How to complete this task: Every line below that holds the string "deployment" should be copied.
Start of Available data
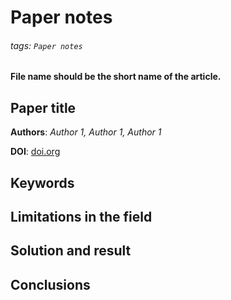 # Paper notes

###### tags: `Paper notes`

**File name should be the short name of the article.**

## Paper title

**Authors**: *Author 1, Author 1, Author 1*

**DOI**: [doi.org]()

## Keywords

## Limitations in the field

## Solution and result

## Conclusions





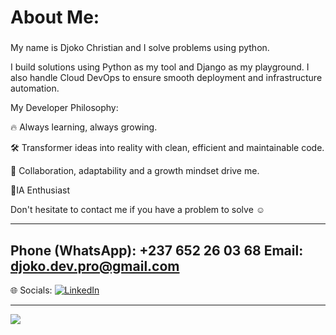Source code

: # About Me:
### 
My name is Djoko Christian and I solve problems using python.

I build solutions using Python as my tool and Django as my playground. I also handle Cloud DevOps to ensure smooth deployment and infrastructure automation.

My Developer Philosophy:

🔥 Always learning, always growing.

🛠️ Transformer ideas into reality with clean, efficient and maintainable code.

🤝 Collaboration, adaptability and a growth mindset drive me.


🫠IA Enthusiast


Don't hesitate to contact me if you have a problem to solve ☺️

---------------------------------------------------------------------
Phone (WhatsApp): +237 652 26 03 68
Email: djoko.dev.pro@gmail.com
---------------------------------------------------------------------

🌐 Socials:
[![LinkedIn](https://img.shields.io/badge/LinkedIn-%230077B5.svg?logo=linkedin&logoColor=white)](https://linkedin.com/in/djokodev)

---
[![](https://visitcount.itsvg.in/api?id=djokodev&icon=0&color=0)](https://visitcount.itsvg.in)
###


<!-- Proudly created with GPRM ( https://gprm.itsvg.in ) -->
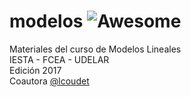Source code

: # modelos ![Awesome](https://cdn.rawgit.com/sindresorhus/awesome/d7305f38d29fed78fa85652e3a63e154dd8e8829/media/badge.svg)
Materiales del curso de Modelos Lineales  
IESTA - FCEA - UDELAR  
Edición 2017  
Coautora [@lcoudet](https://github.com/lcoudet) 

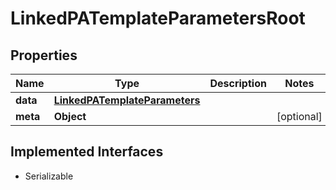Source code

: 

# LinkedPATemplateParametersRoot


## Properties

Name | Type | Description | Notes
------------ | ------------- | ------------- | -------------
**data** | [**LinkedPATemplateParameters**](LinkedPATemplateParameters.md) |  | 
**meta** | **Object** |  |  [optional]


## Implemented Interfaces

* Serializable


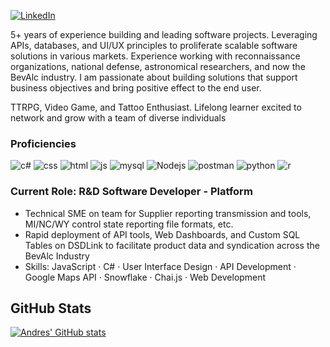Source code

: <p>
  <a href="https://www.linkedin.com/in/andresgsepulveda" target="_blank"><img alt="LinkedIn" src="https://img.shields.io/badge/linkedin-%230077B5.svg?&style=for-the-badge&logo=linkedin&logoColor=white" /></a> 
</p>

5+ years of experience building and leading software projects. Leveraging APIs, databases, and UI/UX principles to proliferate scalable software solutions in various markets. Experience working with reconnaissance organizations, national defense, astronomical researchers, and now the BevAlc industry. I am passionate about building solutions that support business objectives and bring positive effect to the end user.

TTRPG, Video Game, and Tattoo Enthusiast. Lifelong learner excited to network and grow with a team of diverse individuals

### Proficiencies

<p>
  <img alt="c#" src="https://img.shields.io/badge/c%23-%23239120.svg?style=for-the-badge&logo=c-sharp&logoColor=white" />
  <img alt="css" src="https://img.shields.io/badge/css3-%231572B6.svg?style=for-the-badge&logo=css3&logoColor=white" />
  <img alt="html" src="https://img.shields.io/badge/html5-%23E34F26.svg?style=for-the-badge&logo=html5&logoColor=white" />
  <img alt="js" src="https://img.shields.io/badge/javascript-%23323330.svg?style=for-the-badge&logo=javascript&logoColor=%23F7DF1E" />
  <img alt="mysql" src="https://img.shields.io/badge/mysql-%2300f.svg?style=for-the-badge&logo=mysql&logoColor=white" />
  <img alt="Nodejs" src="https://img.shields.io/badge/node.js-6DA55F?style=for-the-badge&logo=node.js&logoColor=white" />
  <img alt="postman" src="https://img.shields.io/badge/Postman-FF6C37?style=for-the-badge&logo=postman&logoColor=white" />
  <img alt="python" src="https://img.shields.io/badge/python-3670A0?style=for-the-badge&logo=python&logoColor=ffdd54" />
  <img alt="r" src="https://img.shields.io/badge/r-%23276DC3.svg?style=for-the-badge&logo=r&logoColor=white" />
</p>

### Current Role: R&D Software Developer - Platform

- Technical SME on team for Supplier reporting transmission and tools, MI/NC/WY control state reporting file formats, etc.
- Rapid deployment of API tools, Web Dashboards, and Custom SQL Tables on DSDLink to facilitate product data and syndication across the BevAlc Industry
- Skills: JavaScript · C# · User Interface Design · API Development · Google Maps API · Snowflake · Chai.js · Web Development

## GitHub Stats 

[![Andres' GitHub stats](https://github-readme-stats.vercel.app/api?username=e8-AndresSepulvedaMorales&include_all_commits=true&count_private=true&theme=algolia&show_icons=true)](https://github.com/anuraghazra/github-readme-stats)
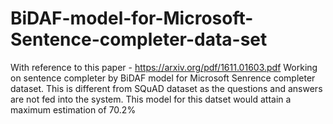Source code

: # BiDAF-model-for-Microsoft-Sentence-completer-data-set
With reference to this paper - https://arxiv.org/pdf/1611.01603.pdf
Working on sentence completer by BiDAF model for Microsoft Senrence completer dataset. 
This is different from SQuAD dataset as the questions and answers are not fed into the system.
This model for this datset would attain a maximum estimation of 70.2%
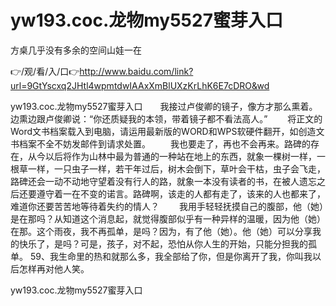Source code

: # yw193.coc.龙物my5527蜜芽入口
方桌几乎没有多余的空间山娃一在

👉/观/看/入/口👉http://www.baidu.com/link?url=9GtYscxq2JHtl4wpmtdwIAAxXmBlUXzKrLhK6E7cDRO&wd

yw193.coc.龙物my5527蜜芽入口　　我接过卢俊卿的镜子，像方才那么熏着。边熏边跟卢俊卿说：“你还质疑我的本领，带着镜子都不看法高人。”
　　将正文的Word文书档案载入到电脑，请运用最新版的WORD和WPS软硬件翻开，如创造文书档案不全不妨发邮件到请求处置。
　　我也要走了，再也不会再来。路碑的存在，从今以后将作为山林中最为普通的一种站在地上的东西，就象一棵树一样，一根草一样，一只虫子一样，若干年过后，树木会倒下，草叶会干枯，虫子会飞走，路碑还会一动不动地守望着没有行人的路，就象一本没有读者的书，在被人遗忘之后还要遵守着一在不变的诺言。路碑啊，该走的人都有走了，该来的人也都来了，难道你还要苦苦地等待着失约的情人？
　　我用手轻轻抚摸自己的腹部，他（她）是在那吗？从知道这个消息起，就觉得腹部似乎有一种异样的温暖，因为他（她）在那。这个雨夜，我不再孤单，是吗？因为，有了他（她）。他（她）可以分享我的快乐了，是吗？可是，孩子，对不起，恐怕从你人生的开始，只能分担我的孤单。
	59、我生命里的热和就那么多，我全部给了你，但是你离开了我，你叫我以后怎样再对他人笑。

yw193.coc.龙物my5527蜜芽入口
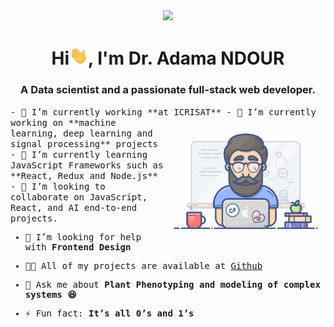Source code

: <div align="center">
  <img height="auto" src="./img/davinci.png"/>
  <h1>Hi<img width="30rem" src="./img/waving.gif">, I'm Dr. Adama NDOUR</h1>
  <h3>A Data scientist and a passionate full-stack web developer.</h3>
</div>

<div>
  <samp>
- 🌱 I’m currently working **at ICRISAT** <img align="right" style="width:16rem; height:auto" src="./img/geek.gif"/>
- 🔭 I’m currently working on **machine learning, deep learning and signal processing** projects
- 🌱 I’m currently learning JavaScript Frameworks such as **React, Redux and Node.js** 
- 👯 I’m looking to collaborate on JavaScript, React, and AI end-to-end projects.

- 🤝 I’m looking for help with **Frontend Design**

- 👨‍💻 All of my projects are available at [Github](https://github.com/adamavip)

- 💬 Ask me about **Plant Phenotyping and modeling of complex systems 😆**

- ⚡ Fun fact: **It’s all 0’s and 1’s**
  </samp>
</div>

<!--
**adamavip/adamavip** is a ✨ _special_ ✨ repository because its `README.md` (this file) appears on your GitHub profile.

Here are some ideas to get you started:

- 🔭 I’m currently working on ...
- 🌱 I’m currently learning ...
- 👯 I’m looking to collaborate on ...
- 🤔 I’m looking for help with ...
- 💬 Ask me about ...
- 📫 How to reach me: ...
- 😄 Pronouns: ...
- ⚡ Fun fact: ...
-->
End of Available data
Response:
I build solutions using Python as my tool and Django as my playground. I also handle Cloud DevOps to ensure smooth deployment and infrastructure automation.
- Rapid deployment of API tools, Web Dashboards, and Custom SQL Tables on DSDLink to facilitate product data and syndication across the BevAlc Industry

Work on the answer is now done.